INSTRUCTIONS TO FOLLOW - Report every line in the records below that holds the word "likes".

# # # #

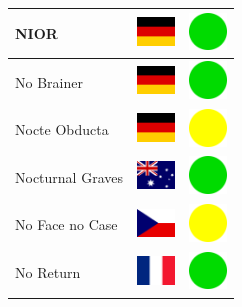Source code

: \documentclass[12pt, a4paper, twoside]{report}
\begin{document}
\begin{center}
\begin{longtable}{|p{5cm}|p{2cm}|p{2cm}|}
NIOR & \includegraphics[width=1cm]{4x3/de} & \includegraphics[width=1cm]{likes/y} \\ \hline
No Brainer & \includegraphics[width=1cm]{4x3/de} & \includegraphics[width=1cm]{likes/y} \\ \hline
Nocte Obducta & \includegraphics[width=1cm]{4x3/de} & \includegraphics[width=1cm]{likes/m} \\ \hline
Nocturnal Graves & \includegraphics[width=1cm]{4x3/au} & \includegraphics[width=1cm]{likes/y} \\ \hline
No Face no Case & \includegraphics[width=1cm]{4x3/cz} & \includegraphics[width=1cm]{likes/m} \\ \hline
No Return & \includegraphics[width=1cm]{4x3/fr} & \includegraphics[width=1cm]{likes/y} \\ \hline

\end{longtable}
\end{center}
\end{document}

# # # #

ANSWER TO THIS EXERCISE -
NIOR & \includegraphics[width=1cm]{4x3/de} & \includegraphics[width=1cm]{likes/y} \\ \hline
No Brainer & \includegraphics[width=1cm]{4x3/de} & \includegraphics[width=1cm]{likes/y} \\ \hline
Nocte Obducta & \includegraphics[width=1cm]{4x3/de} & \includegraphics[width=1cm]{likes/m} \\ \hline
Nocturnal Graves & \includegraphics[width=1cm]{4x3/au} & \includegraphics[width=1cm]{likes/y} \\ \hline
No Face no Case & \includegraphics[width=1cm]{4x3/cz} & \includegraphics[width=1cm]{likes/m} \\ \hline
No Return & \includegraphics[width=1cm]{4x3/fr} & \includegraphics[width=1cm]{likes/y} \\ \hline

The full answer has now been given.